“L’80% degli italiani è proprietario di un immobile”. La frase ormai è mantra nelle riflessioni sul reale tasso di indebitamento del Paese e nelle disquisizioni sulle attitudini di investimento degli italiani. Ciò che si omette di dire è che nei grandi centri urbani la percentuale scende al 65% e che una parte significativa di questi proprietari è mensilmente oberata da un mutuo. In sostanza, è titolare della propria casa solo virtualmente o, quantomeno, in “coabitazione” con la finanziaria che ha concesso il credito.
I dati Acer 2018 riferiti alla Capitale individuano 57.000 famiglie in disagio abitativo, 14.000 residenti negli immobili occupati, 10.000 appartamenti di edilizia residenziale pubblica occupati (con 14.000 domande in graduatoria). Gli sfratti esecutivi sono 7.000 l’anno, l’80% dei quali per morosità incolpevole. Un quadro che fotografa con chiarezza la gravità della questione casa e l’urgenza di un intervento deciso e radicale da parte della prossima amministrazione comunale.

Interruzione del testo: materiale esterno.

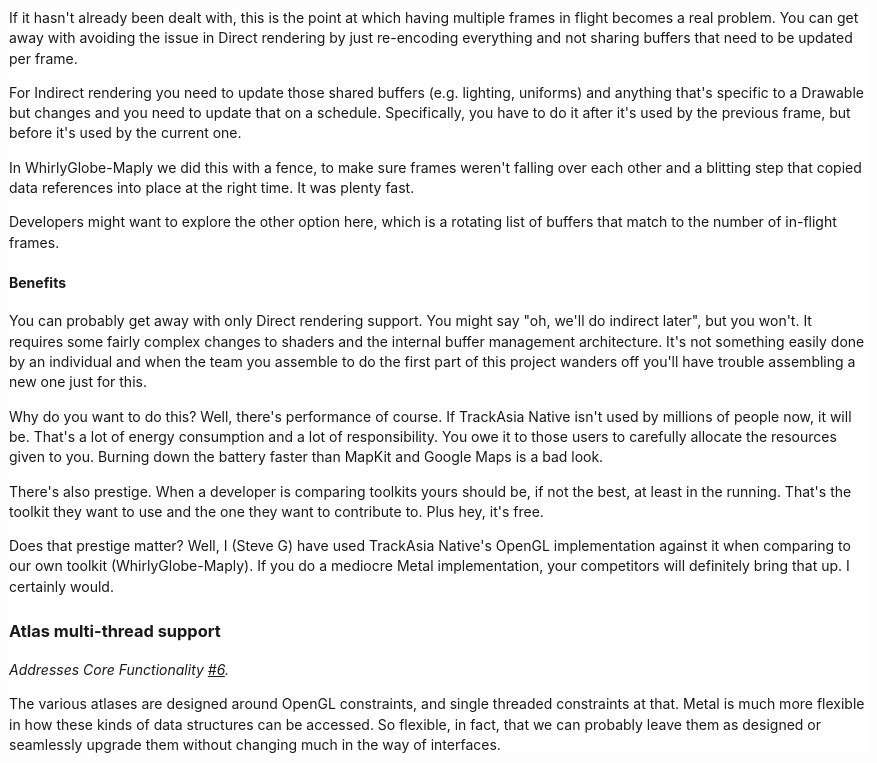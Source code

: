 If it hasn't already been dealt with, this is the point at which having multiple frames in flight becomes a real problem.  You can get away with avoiding the issue in Direct rendering by just re-encoding everything and not sharing buffers that need to be updated per frame.

For Indirect rendering you need to update those shared buffers (e.g. lighting, uniforms) and anything that's specific to a Drawable but changes and you need to update that on a schedule.  Specifically, you have to do it after it's used by the previous frame, but before it's used by the current one.

In WhirlyGlobe-Maply we did this with a fence, to make sure frames weren't falling over each other and a blitting step that copied data references into place at the right time.  It was plenty fast.

Developers might want to explore the other option here, which is a rotating list of buffers that match to the number of in-flight frames.

#### Benefits

You can probably get away with only Direct rendering support.  You might say "oh, we'll do indirect later", but you won't.  It requires some fairly complex changes to shaders and the internal buffer management architecture.  It's not something easily done by an individual and when the team you assemble to do the first part of this project wanders off you'll have trouble assembling a new one just for this.

Why do you want to do this?  Well, there's performance of course.  If TrackAsia Native isn't used by millions of people now, it will be.  That's a lot of energy consumption and a lot of responsibility.  You owe it to those users to carefully allocate the resources given to you.  Burning down the battery faster than MapKit and Google Maps is a bad look.

There's also prestige.  When a developer is comparing toolkits yours should be, if not the best, at least in the running.  That's the toolkit they want to use and the one they want to contribute to.  Plus hey, it's free.

Does that prestige matter?  Well, I (Steve G) have used TrackAsia Native's OpenGL implementation against it when comparing to our own toolkit (WhirlyGlobe-Maply).  If you do a mediocre Metal implementation, your competitors will definitely bring that up.  I certainly would.

### Atlas multi-thread support

_Addresses Core Functionality [#6](#core)._

The various atlases are designed around OpenGL constraints, and single threaded constraints at that.  Metal is much more flexible in how these kinds of data structures can be accessed.  So flexible, in fact, that we can probably leave them as designed or seamlessly upgrade them without changing much in the way of interfaces.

Le dinamiche del mercato immobiliare non incrociano più, da tempo, i bisogni di una domanda alloggiativa sempre più complessa e articolata, che l’assenza di una adeguata politica pubblica non ha fatto che peggiorare. Complici i processi di finanziarizzazione che hanno interessato il settore, negli anni la forbice tra immobili pubblici destinati a redditi bassi e bassissimi e mercato libero di proprietà a prezzi inaccessibili si è allargata a dismisura. Il risultato è stato il sacrificio di un crescente segmento di domanda – peraltro potenzialmente dinamico e propulsivo in termini socio-economici – privato di soluzioni congrue alle proprie possibilità di spesa e sospinto verso condizioni di sostanziale impoverimento. Anche oggi, nella Capitale, quote sostanziose di ceto medio vivono nel timore di un declassamento, si sentono scivolare verso uno stato di povertà, solo a fatica arrivano alla fine del mese, per citare le parole di qualche anno fa del sociologo Franco Ferrarotti.

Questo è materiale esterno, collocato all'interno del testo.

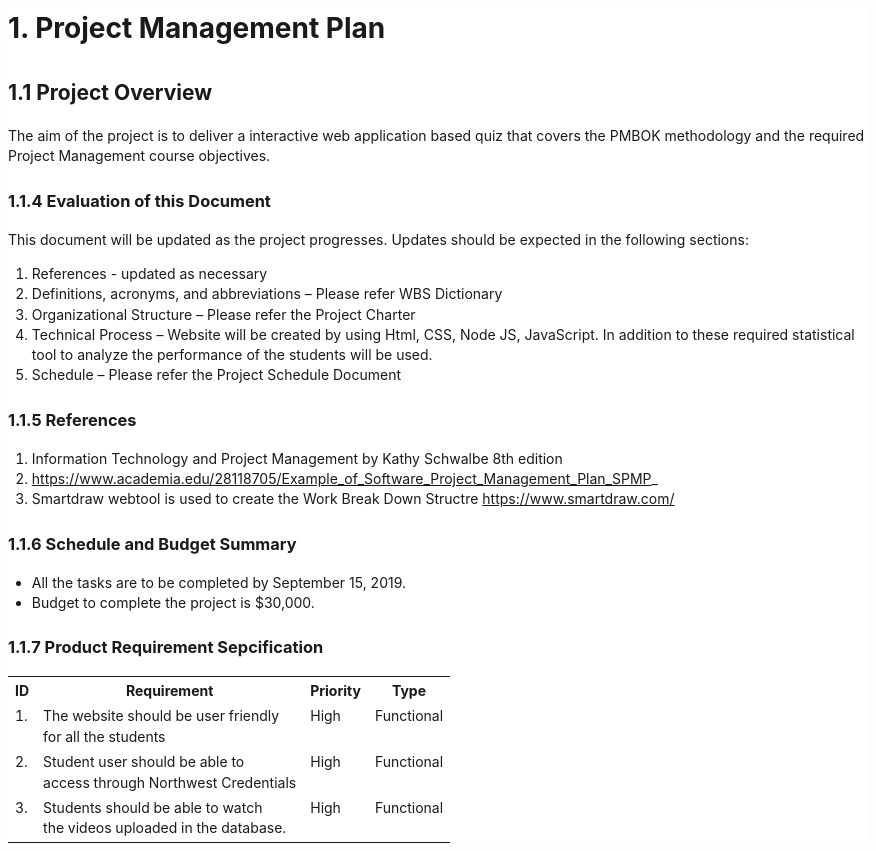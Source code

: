 # 1. **Project Management Plan**
## 1.1 **Project Overview**
The aim of the project is to deliver a interactive web application based quiz that covers the PMBOK methodology and the required Project Management course objectives.



### 1.1.4 **Evaluation of this Document**

<p>This document will be updated as the project progresses. Updates should be expected in the following sections:</p>

1.	References - updated as necessary
1.	Definitions, acronyms, and abbreviations – Please refer WBS Dictionary
1.	Organizational Structure – Please refer the Project Charter
1.	Technical Process – Website will be created by using Html, CSS, Node JS, JavaScript. In addition to these required statistical tool to analyze the performance of the students will be used. 
1.	Schedule – Please refer the Project Schedule Document


### 1.1.5 **References**


1.	Information Technology and Project Management by Kathy Schwalbe 8th edition
1.	https://www.academia.edu/28118705/Example_of_Software_Project_Management_Plan_SPMP_
1.  Smartdraw webtool is used to create the Work Break Down Structre https://www.smartdraw.com/


### 1.1.6 **Schedule and Budget Summary**
- All the tasks are to be completed by September 15, 2019.
- Budget to complete the project is $30,000.

### 1.1.7 **Product Requirement Sepcification**

<table class="tg">
  <tr>
    <th class="tg-uys7"><span style="font-weight:bold">ID</span><br></th>
    <th class="tg-88nc">Requirement<br></th>
    <th class="tg-88nc">Priority<br></th>
    <th class="tg-fymr">Type</th>
  </tr>
  <tr>
    <td class="tg-0lax">1.</td>
    <td class="tg-0lax">The website should be user friendly <br>for all the students</td>
    <td class="tg-0lax">High</td>
    <td class="tg-0lax">Functional</td>
  </tr>
  <tr>
    <td class="tg-0lax">2.</td>
    <td class="tg-0lax">Student user should be able to <br> access through Northwest Credentials</td>
    <td class="tg-0lax">High</td>
    <td class="tg-0lax">Functional</td>
  </tr>
  <tr>
    <td class="tg-0lax">3.</td>
    <td class="tg-0lax">Students should be able to watch<br>the videos uploaded in the database.</td>
    <td class="tg-0lax">High</td>
    <td class="tg-0lax">Functional</td>
  </tr>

Ma alla problematica abitativa si può rispondere. Innanzitutto predisponendo un piano di riqualificazione degli edifici residenziali esistenti e il recupero e la conversione di quello non residenziali a fini abitativi. Anche il patrimonio pubblico offre una grande quantità di strutture inutilizzate utili a questo scopo. Una simile strategia può inserirsi all’interno di un disegno ancora più ambizioso, ovvero di radicale trasformazione e rilancio di intere aree della città, anche approfittando della grande opportunità offerta dai fondi del Piano Nazionale di Ripresa e Resilienza (PNRR) e dalle agevolazioni disponibili per il risparmio energetico.
Parallelamente, è necessario intervenire sul mercato dell’affitto, abbandonando la presunzione – peraltro in contrasto con tendenze socio-economiche in atto ormai da un ventennio – che costituisca un settore marginale, per allargare il segmento intermedio dell’offerta tra canone sociale e di mercato, in risposta alle esigenze attualmente insoddisfatte. Una strategia di questo tipo, tra l’altro, contribuirebbe a calmierare il livello medio dei prezzi.

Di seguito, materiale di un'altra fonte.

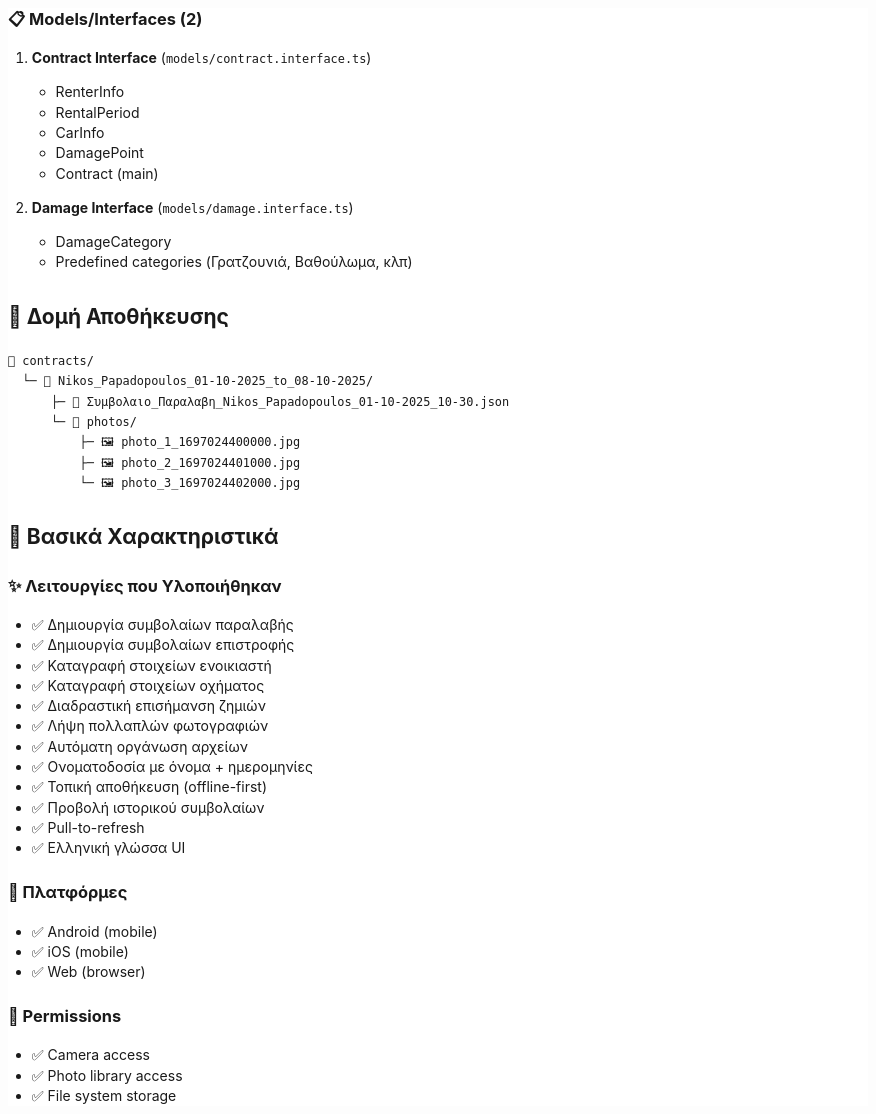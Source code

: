 ### 📋 Models/Interfaces (2)

1. **Contract Interface** (`models/contract.interface.ts`)
   - RenterInfo
   - RentalPeriod
   - CarInfo
   - DamagePoint
   - Contract (main)

2. **Damage Interface** (`models/damage.interface.ts`)
   - DamageCategory
   - Predefined categories (Γρατζουνιά, Βαθούλωμα, κλπ)

## 📂 Δομή Αποθήκευσης

```
📁 contracts/
  └─ 📁 Nikos_Papadopoulos_01-10-2025_to_08-10-2025/
      ├─ 📄 Συμβολαιο_Παραλαβη_Nikos_Papadopoulos_01-10-2025_10-30.json
      └─ 📁 photos/
          ├─ 🖼️ photo_1_1697024400000.jpg
          ├─ 🖼️ photo_2_1697024401000.jpg
          └─ 🖼️ photo_3_1697024402000.jpg
```

## 🎯 Βασικά Χαρακτηριστικά

### ✨ Λειτουργίες που Υλοποιήθηκαν

- ✅ Δημιουργία συμβολαίων παραλαβής
- ✅ Δημιουργία συμβολαίων επιστροφής
- ✅ Καταγραφή στοιχείων ενοικιαστή
- ✅ Καταγραφή στοιχείων οχήματος
- ✅ Διαδραστική επισήμανση ζημιών
- ✅ Λήψη πολλαπλών φωτογραφιών
- ✅ Αυτόματη οργάνωση αρχείων
- ✅ Ονοματοδοσία με όνομα + ημερομηνίες
- ✅ Τοπική αποθήκευση (offline-first)
- ✅ Προβολή ιστορικού συμβολαίων
- ✅ Pull-to-refresh
- ✅ Ελληνική γλώσσα UI

### 📱 Πλατφόρμες

- ✅ Android (mobile)
- ✅ iOS (mobile)
- ✅ Web (browser)

### 🔐 Permissions

- ✅ Camera access
- ✅ Photo library access
- ✅ File system storage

Occorre poi abbandonare approcci dicotomici per stimolare, piuttosto, la diffusione di una formula di tipo misto in cui iniziativa privata, settore del no-profit e mano pubblica concorrano a garantire locazioni a prezzi accessibili. Procedendo, parallelamente, nella realizzazione di una nuova edilizia popolare, attenta ai nuovi standard di sostenibilità e regolata secondo criteri che la sottraggano, nelle modalità d’uso, alle tradizionali rigidità. Infine, devono essere studiate forme di incentivo ai privati che affittano a prezzi di mercato così come interventi di sostegno a specifiche categorie (si pensi alle giovani coppie, ad esempio) che sono intenzionate ad acquistare la prima casa.
La legittima aspirazione all’”abitare” non può essere la causa di nuove forme di indebitamento e di povertà. Così come non è ammissibile, come alternativa, l’espulsione degli abitanti della Capitale verso la sua periferia residenziale, con i fenomeni di disagio e marginalizzazione ad essa connessi. Il diritto alla casa è il presupposto necessario e indispensabile per essere cittadini, per avere una città equa, sviluppata in modo omogeneo, inclusiva e quindi sicura.